- Culbreath Isles Location within the state of Florida
- Coordinates: 27°55′54″N 82°31′50″W﻿ / ﻿27.93167°N 82.53056°W
- Country: United States
- State: Florida
- County: Hillsborough
- City: Tampa

Population (2010)
- • Total: 574
- Time zone: UTC-5 (Eastern (EST))
- • Summer (DST): UTC-4 (EDT)
- ZIP codes: 33609 and 33629

= Culbreath Isles =

Culbreath Isles is a neighborhood within the South Tampa district of Tampa. As of the 2010 census the neighborhood had a population of 574. The ZIP Codes serving the area are 33609 and 33629. Colonel Harry C. Culbreath of South Carolina and his family first homesteaded this region in the late 1860s cultivating oranges and raising cattle.

==Geography==
Culbreath Isles boundaries are Beach Park to the north, Tampa Bay to the west and south, and Westshore Blvd. to the east.

==Demographics==
Source: Hillsborough County Atlas

At the 2010 census there were 574 people and 197 households residing in the neighborhood. The population density was 4,171/mi^{2}. The racial makeup of the neighborhood was 98% White, 1% African American, less than 1% Native American, less than 1% Asian, 0% from other races, and 1% from two or more races. Hispanic or Latino of any race were about 11%.

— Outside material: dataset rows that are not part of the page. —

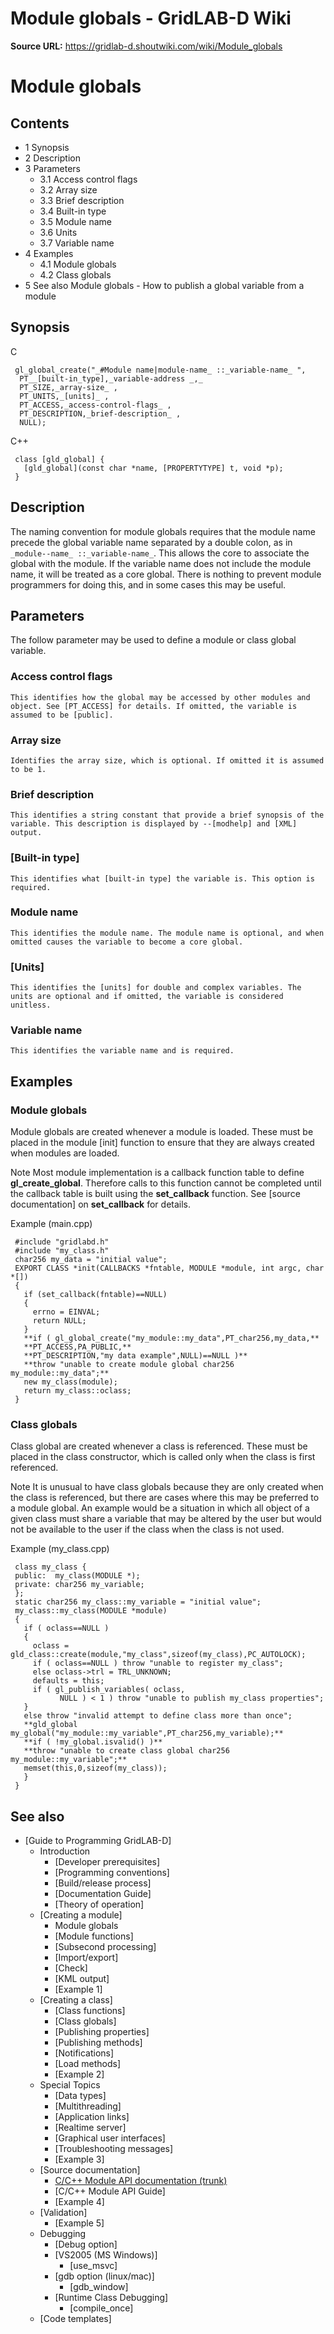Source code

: # Module globals - GridLAB-D Wiki

**Source URL:** https://gridlab-d.shoutwiki.com/wiki/Module_globals
# Module globals

## Contents

  * 1 Synopsis
  * 2 Description
  * 3 Parameters
    * 3.1 Access control flags
    * 3.2 Array size
    * 3.3 Brief description
    * 3.4 Built-in type
    * 3.5 Module name
    * 3.6 Units
    * 3.7 Variable name
  * 4 Examples
    * 4.1 Module globals
    * 4.2 Class globals
  * 5 See also
Module globals \- How to publish a global variable from a module 

## Synopsis

C
    
    
     gl_global_create("_#Module name|module-name_ ::_variable-name_ ", 
      PT__[built-in_type],_variable-address _,_
      PT_SIZE,_array-size_ ,
      PT_UNITS,_[units]_ ,
      PT_ACCESS,_access-control-flags_ ,
      PT_DESCRIPTION,_brief-description_ ,
      NULL);
    

C++
    
    
     class [gld_global] {
       [gld_global](const char *name, [PROPERTYTYPE] t, void *p);
     }
    

## Description

The naming convention for module globals requires that the module name precede the global variable name separated by a double colon, as in `_module--name_ ::_variable-name_`. This allows the core to associate the global with the module. If the variable name does not include the module name, it will be treated as a core global. There is nothing to prevent module programmers for doing this, and in some cases this may be useful. 

## Parameters

The follow parameter may be used to define a module or class global variable. 

### Access control flags

    This identifies how the global may be accessed by other modules and object. See [PT_ACCESS] for details. If omitted, the variable is assumed to be [public].

### Array size

    Identifies the array size, which is optional. If omitted it is assumed to be 1.

### Brief description

    This identifies a string constant that provide a brief synopsis of the variable. This description is displayed by --[modhelp] and [XML] output.

### [Built-in type]

    This identifies what [built-in type] the variable is. This option is required.

### Module name

    This identifies the module name. The module name is optional, and when omitted causes the variable to become a core global.

### [Units]

    This identifies the [units] for double and complex variables. The units are optional and if omitted, the variable is considered unitless.

### Variable name

    This identifies the variable name and is required.

## Examples

### Module globals

Module globals are created whenever a module is loaded. These must be placed in the module [init] function to ensure that they are always created when modules are loaded. 

Note
    Most module implementation is a callback function table to define **gl_create_global**. Therefore calls to this function cannot be completed until the callback table is built using the **set_callback** function. See [source documentation] on **set_callback** for details.

Example (main.cpp)
    
    
    
     #include "gridlabd.h"
     #include "my_class.h"
     char256 my_data = "initial value";
     EXPORT CLASS *init(CALLBACKS *fntable, MODULE *module, int argc, char *[])
     {
       if (set_callback(fntable)==NULL)
       {
         errno = EINVAL;
         return NULL;
       }
       **if ( gl_global_create("my_module::my_data",PT_char256,my_data,**
       **PT_ACCESS,PA_PUBLIC,**
       **PT_DESCRIPTION,"my data example",NULL)==NULL )**
       **throw "unable to create module global char256 my_module::my_data";**
       new my_class(module);
       return my_class::oclass;
     }
    

### Class globals

Class global are created whenever a class is referenced. These must be placed in the class constructor, which is called only when the class is first referenced. 

Note
    It is unusual to have class globals because they are only created when the class is referenced, but there are cases where this may be preferred to a module global. An example would be a situation in which all object of a given class must share a variable that may be altered by the user but would not be available to the user if the class when the class is not used.

Example (my_class.cpp)
    
    
    
     class my_class {
     public:  my_class(MODULE *);
     private: char256 my_variable;
     };
     static char256 my_class::my_variable = "initial value";
     my_class::my_class(MODULE *module)
     {
       if ( oclass==NULL )
       {
         oclass = gld_class::create(module,"my_class",sizeof(my_class),PC_AUTOLOCK);
         if ( oclass==NULL ) throw "unable to register my_class";
         else oclass->trl = TRL_UNKNOWN;
         defaults = this;
         if ( gl_publish_variables( oclass, 
               NULL ) < 1 ) throw "unable to publish my_class properties";
       }
       else throw "invalid attempt to define class more than once";
       **gld_global my_global("my_module::my_variable",PT_char256,my_variable);**
       **if ( !my_global.isvalid() )**
       **throw "unable to create class global char256 my_module::my_variable";**
       memset(this,0,sizeof(my_class));
       }
     }
    

## See also

  * [Guide to Programming GridLAB-D]
    * Introduction 
      * [Developer prerequisites]
      * [Programming conventions]
      * [Build/release process]
      * [Documentation Guide]
      * [Theory of operation]
    * [Creating a module]
      * Module globals
      * [Module functions]
      * [Subsecond processing]
      * [Import/export]
      * [Check]
      * [KML output]
      * [Example 1]
    * [Creating a class]
      * [Class functions]
      * [Class globals]
      * [Publishing properties]
      * [Publishing methods]
      * [Notifications]
      * [Load methods] 
      * [Example 2]
    * Special Topics 
      * [Data types]
      * [Multithreading]
      * [Application links]
      * [Realtime server]
      * [Graphical user interfaces]
      * [Troubleshooting messages]
      * [Example 3]
    * [Source documentation]
      * [C/C++ Module API documentation (trunk)](http://gridlab-d.sourceforge.net/doxygen/trunk/group__module__api.html)
      * [C/C++ Module API Guide]
      * [Example 4]
    * [Validation]
      * [Example 5]
    * Debugging 
      * [Debug option]
      * [VS2005 (MS Windows)]
        * [use_msvc]
      * [gdb option (linux/mac)]
        * [gdb_window]
      * [Runtime Class Debugging]
        * [compile_once]
    * [Code templates]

Of the 197 households 39% had children under the age of 18 living with them, 79% were married couples living together, 5% had a female householder with no husband present, and 3% were non-families. 23% of households were made up of individuals.

The age distribution was 30% under the age of 18, 7% from 18 to 34, 20% from 35 to 49, 26% from 50 to 64, and 19% 65 or older. For every 100 females, there were 105.4 males.

The per capita income for the neighborhood was $75,612. About 1% of the population were below the poverty line. Of those, 5% are under age 18.